## Work item
Using the entries below, show all lines with the string "Pembuatan".

## Data entries
┌──
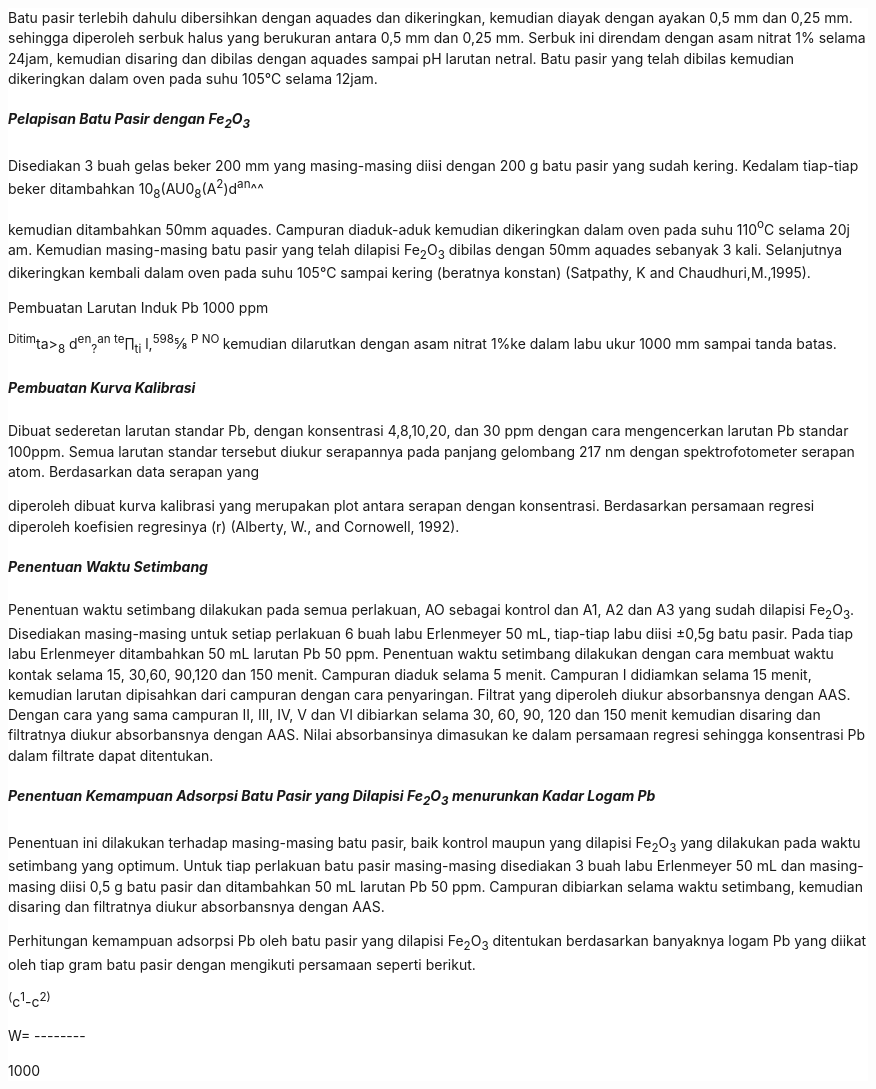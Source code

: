 <p><span class="font6">Batu pasir terlebih dahulu dibersihkan dengan aquades dan dikeringkan, kemudian diayak dengan ayakan 0,5 mm dan 0,25 mm. sehingga diperoleh serbuk halus yang berukuran antara 0,5 mm dan 0,25 mm. Serbuk ini direndam dengan asam nitrat 1% selama 24jam, kemudian disaring dan dibilas dengan aquades sampai pH larutan netral. Batu pasir yang telah dibilas kemudian dikeringkan dalam oven pada suhu 105</span><span class="font3">°</span><span class="font6">C selama 12jam.</span></p>
<h5><a name="bookmark33"></a><span class="font6" style="font-weight:bold;"><a name="bookmark34"></a>Pelapisan Batu Pasir dengan Fe</span><span class="font3" style="font-weight:bold;"><sub>2</sub></span><span class="font6" style="font-weight:bold;">O</span><span class="font3" style="font-weight:bold;"><sub>3</sub></span></h5>
<p><span class="font6">Disediakan 3 buah gelas beker 200 mm yang masing-masing diisi dengan 200 g batu pasir yang sudah kering. Kedalam tiap-tiap beker ditambahkan 10<sub>8</sub>(AU0<sub>8</sub>(A<sup>2</sup>)d<sup>an</sup>^^</span></p>
<p><span class="font6">kemudian ditambahkan 50mm aquades. Campuran diaduk-aduk kemudian dikeringkan dalam oven pada suhu 110</span><span class="font3"><sup>o</sup></span><span class="font6">C selama 20j am. Kemudian masing-masing batu pasir yang telah dilapisi Fe</span><span class="font3"><sub>2</sub></span><span class="font6">O</span><span class="font3"><sub>3</sub> </span><span class="font6">dibilas dengan 50mm aquades sebanyak 3 kali. Selanjutnya dikeringkan kembali dalam oven pada suhu 105</span><span class="font3">°</span><span class="font6">C sampai kering (beratnya konstan) (Satpathy, K and Chaudhuri,M.,1995).</span></p>
<p><span class="font6">Pembuatan Larutan Induk Pb 1000 ppm</span></p>
<p><span class="font6"><sup>Ditim</sup>ta&gt;<sub>8</sub> d<sup>en</sup><sub>?</sub><sup>an te</sup>∏<sub>ti</sub> l,<sup>598</sup>⅝ <sup>P NO </sup>kemudian dilarutkan dengan asam nitrat 1%ke dalam labu ukur 1000 mm sampai tanda batas.</span></p>
<h5><a name="bookmark35"></a><span class="font6" style="font-weight:bold;"><a name="bookmark36"></a>Pembuatan Kurva Kalibrasi</span></h5>
<p><span class="font6">Dibuat sederetan larutan standar Pb, dengan konsentrasi 4,8,10,20, dan 30 ppm dengan cara mengencerkan larutan Pb standar 100ppm. Semua larutan standar tersebut diukur serapannya pada panjang gelombang 217 nm dengan spektrofotometer serapan atom. Berdasarkan data serapan yang</span></p>
<p><span class="font6">diperoleh dibuat kurva kalibrasi yang merupakan plot antara serapan dengan konsentrasi. Berdasarkan persamaan regresi diperoleh koefisien regresinya (r) (Alberty, W., and Cornowell, 1992).</span></p>
<h5><a name="bookmark37"></a><span class="font6" style="font-weight:bold;"><a name="bookmark38"></a>Penentuan Waktu Setimbang</span></h5>
<p><span class="font6">Penentuan waktu setimbang dilakukan pada semua perlakuan, AO sebagai kontrol dan A1, A2 dan A3 yang sudah dilapisi Fe</span><span class="font3"><sub>2</sub></span><span class="font6">O</span><span class="font3"><sub>3</sub></span><span class="font6">. Disediakan masing-masing untuk setiap perlakuan 6 buah labu Erlenmeyer 50 mL, tiap-tiap labu diisi ±0,5g batu pasir. Pada tiap labu Erlenmeyer ditambahkan 50 mL larutan Pb 50 ppm. Penentuan waktu setimbang dilakukan dengan cara membuat waktu kontak selama 15, 30,60, 90,120 dan 150 menit. Campuran diaduk selama 5 menit. Campuran I didiamkan selama 15 menit, kemudian larutan dipisahkan dari campuran dengan cara penyaringan. Filtrat yang diperoleh diukur absorbansnya dengan AAS. Dengan cara yang sama campuran II, III, IV, V dan VI dibiarkan selama 30, 60, 90, 120 dan 150 menit kemudian disaring dan filtratnya diukur absorbansnya dengan AAS. Nilai absorbansinya dimasukan ke dalam persamaan regresi sehingga konsentrasi Pb dalam filtrate dapat ditentukan.</span></p>
<h5><a name="bookmark39"></a><span class="font6" style="font-weight:bold;"><a name="bookmark40"></a>Penentuan Kemampuan Adsorpsi Batu Pasir yang Dilapisi Fe</span><span class="font3" style="font-weight:bold;"><sub>2</sub></span><span class="font6" style="font-weight:bold;">O</span><span class="font3" style="font-weight:bold;"><sub>3</sub> </span><span class="font6" style="font-weight:bold;">menurunkan Kadar Logam Pb</span></h5>
<p><span class="font6">Penentuan ini dilakukan terhadap masing-masing batu pasir, baik kontrol maupun yang dilapisi Fe</span><span class="font3"><sub>2</sub></span><span class="font6">O</span><span class="font3"><sub>3</sub> </span><span class="font6">yang dilakukan pada waktu setimbang yang optimum. Untuk tiap perlakuan batu pasir masing-masing disediakan 3 buah labu Erlenmeyer 50 mL dan masing-masing diisi 0,5 g batu pasir dan ditambahkan 50 mL larutan Pb 50 ppm. Campuran dibiarkan selama waktu setimbang, kemudian disaring dan filtratnya diukur absorbansnya dengan AAS.</span></p>
<p><span class="font6">Perhitungan kemampuan adsorpsi Pb oleh batu pasir yang dilapisi Fe</span><span class="font3"><sub>2</sub></span><span class="font6">O</span><span class="font3"><sub>3</sub> </span><span class="font6">ditentukan berdasarkan banyaknya logam Pb yang diikat oleh tiap gram batu pasir dengan mengikuti persamaan seperti berikut.</span></p>
<p><span class="font6"><sup>(</sup>c<sup>1</sup>-c<sup>2)</sup></span></p>
<p><span class="font6">W= --------</span></p>
<p><span class="font6">1000</span></p>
└──
## Task answer
<p><span class="font6">Pembuatan Larutan Induk Pb 1000 ppm</span></p>
<h5><a name="bookmark35"></a><span class="font6" style="font-weight:bold;"><a name="bookmark36"></a>Pembuatan Kurva Kalibrasi</span></h5>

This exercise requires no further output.